Shigeru Miyamoto, inventor of Super Mario Bros., Donkey Kong and The Legend of Zelda, told The New Yorker, “Anything that is impractical can be play. It’s doing something other than what is necessary to continue living as an animal.”
Yet, Miyamoto’s adult success as a game designer grew out of his impractical, playful, imaginative childhood. He developed the Wii Fit as a result of “gamifying” his own search for fitness and weight loss. Clearly, creative imaginative play has paid off for Miyamoto and for anyone who’s enjoyed his games.
The practical benefits of impractical play go beyond financial success and recognition. Play is the natural way to learn, to practice, to rehearse without penalties. Play expands the imagination. Play is essential for creativity.
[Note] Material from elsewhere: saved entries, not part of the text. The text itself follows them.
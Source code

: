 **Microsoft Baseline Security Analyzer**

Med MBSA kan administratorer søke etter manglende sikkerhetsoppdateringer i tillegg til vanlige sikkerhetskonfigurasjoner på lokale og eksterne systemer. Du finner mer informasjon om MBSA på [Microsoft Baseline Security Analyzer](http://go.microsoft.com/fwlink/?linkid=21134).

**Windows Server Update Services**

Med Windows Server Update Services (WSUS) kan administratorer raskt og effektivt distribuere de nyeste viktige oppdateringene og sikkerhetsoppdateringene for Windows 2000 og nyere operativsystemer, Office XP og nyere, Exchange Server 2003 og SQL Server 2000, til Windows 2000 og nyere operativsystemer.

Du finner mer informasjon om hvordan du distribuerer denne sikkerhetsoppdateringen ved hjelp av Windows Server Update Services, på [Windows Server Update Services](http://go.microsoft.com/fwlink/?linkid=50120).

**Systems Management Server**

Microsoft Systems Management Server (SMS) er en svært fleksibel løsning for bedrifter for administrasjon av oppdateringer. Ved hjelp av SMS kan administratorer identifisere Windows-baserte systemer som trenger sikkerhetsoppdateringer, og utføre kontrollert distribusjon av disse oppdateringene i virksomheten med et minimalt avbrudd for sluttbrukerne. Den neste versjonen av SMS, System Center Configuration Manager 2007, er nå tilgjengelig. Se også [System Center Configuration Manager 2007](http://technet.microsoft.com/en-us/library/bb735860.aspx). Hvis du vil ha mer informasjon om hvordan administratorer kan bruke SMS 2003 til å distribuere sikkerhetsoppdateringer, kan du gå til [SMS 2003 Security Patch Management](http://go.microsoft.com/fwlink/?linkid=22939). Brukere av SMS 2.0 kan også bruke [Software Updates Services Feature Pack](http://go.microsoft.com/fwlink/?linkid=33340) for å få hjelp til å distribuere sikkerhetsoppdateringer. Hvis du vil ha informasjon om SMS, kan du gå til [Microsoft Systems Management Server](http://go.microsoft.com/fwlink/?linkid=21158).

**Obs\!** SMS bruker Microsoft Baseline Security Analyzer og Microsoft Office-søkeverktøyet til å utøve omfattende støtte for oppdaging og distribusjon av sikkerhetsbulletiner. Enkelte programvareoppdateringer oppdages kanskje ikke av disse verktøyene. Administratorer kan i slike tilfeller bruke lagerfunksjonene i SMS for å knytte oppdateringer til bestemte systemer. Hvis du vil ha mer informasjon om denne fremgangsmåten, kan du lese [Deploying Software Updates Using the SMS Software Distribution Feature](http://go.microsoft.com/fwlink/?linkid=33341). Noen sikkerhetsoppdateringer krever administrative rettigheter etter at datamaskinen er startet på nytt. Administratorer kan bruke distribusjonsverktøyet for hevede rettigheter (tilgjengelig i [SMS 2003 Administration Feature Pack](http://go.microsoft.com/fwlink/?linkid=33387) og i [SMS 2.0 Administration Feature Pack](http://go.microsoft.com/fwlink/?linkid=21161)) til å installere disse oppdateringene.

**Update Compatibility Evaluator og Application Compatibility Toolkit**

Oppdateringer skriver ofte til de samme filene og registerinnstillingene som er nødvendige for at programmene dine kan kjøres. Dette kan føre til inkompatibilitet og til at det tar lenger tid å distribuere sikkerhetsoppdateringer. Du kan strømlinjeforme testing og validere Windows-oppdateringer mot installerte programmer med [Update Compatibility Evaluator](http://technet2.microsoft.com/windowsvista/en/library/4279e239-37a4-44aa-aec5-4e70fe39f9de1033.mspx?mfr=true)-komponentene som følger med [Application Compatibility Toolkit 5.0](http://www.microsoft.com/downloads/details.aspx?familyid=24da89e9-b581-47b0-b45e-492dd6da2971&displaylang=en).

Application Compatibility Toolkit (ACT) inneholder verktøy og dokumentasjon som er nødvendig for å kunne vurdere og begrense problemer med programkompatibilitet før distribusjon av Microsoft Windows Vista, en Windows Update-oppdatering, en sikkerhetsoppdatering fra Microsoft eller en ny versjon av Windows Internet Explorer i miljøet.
The brain thrives on play. Play stimulates BDNF (brain-derived neurotrophic factor) that stimulates nerve growth. Play is the “work” of childhood. The bigger the brain relative to body mass, the more the young of that species need play to develop their brain.
Free Time Lost
Since 1955, children have steadily lost unstructured time for play, aka free time. Scott Barry Kaufman and Carolyn Gregoire, authors of Wired to Create, suggest that in the effort to coordinate “valuable activities,” adults have unintentionally robbed children:
“…of not only the enjoyment of pure fun but also the opportunity for the healthy development of many key skills necessary for creativity. These important skills include impulse control, planning, organization, problem solving, literacy and language development, symbolism, comprehension of STEM concepts, mathematical ability, curiosity, divergent thinking (“what if” thinking), cognitive integration of diverse content, flexibility, emotional regulation, stress reduction, integration of cognition and emotions, empathy, respect, social negotiation, collaboration, and tolerance for others – a significant set of skills to allow to fall by the wayside.”
Children don’t need adults to figure out a curriculum to train all these skills. They just need time to play, time to invent their own worlds, imagine, dream up crazy ideas and be willing to appear foolish and “unproductive.”
Adults can reclaim the benefits of play. We can enlist children as our Sherpa guides. (You know, don’t you, that Sir Edmund Hillary, typically recognized as the first man to scale Everest, would never would have reached the summit without his Sherpa guide Tenzing Norgay.)
Sometimes adults need to force ourselves to play. That’s hard to do because play requires surrendering our image of being responsible, productive, important and worthwhile. We have to surrender the “I’m so busy” lament that Brene Brown points out we wear as a badge of honor. It’s also hard because our busy-ness is addictive.
Adults need play. According research cited in Wired to Create, “Adults who are more playful report feeling less stressed, being better able to cope with stress, and having greater life satisfaction and other positive life outcomes.”
Play lets you use your brain more creatively. It also creates your brain. In his book Play, Stuart Brown cites research illustrating how play creates new neural connections. Play may be a key factor in keeping the aged-related cognitive losses to a minimum. Or as George Bernard Shaw put it, “We don’t stop playing because we grow old, we grow old because we stop playing.”
So quit screwing around and get busy with the important work of creative play.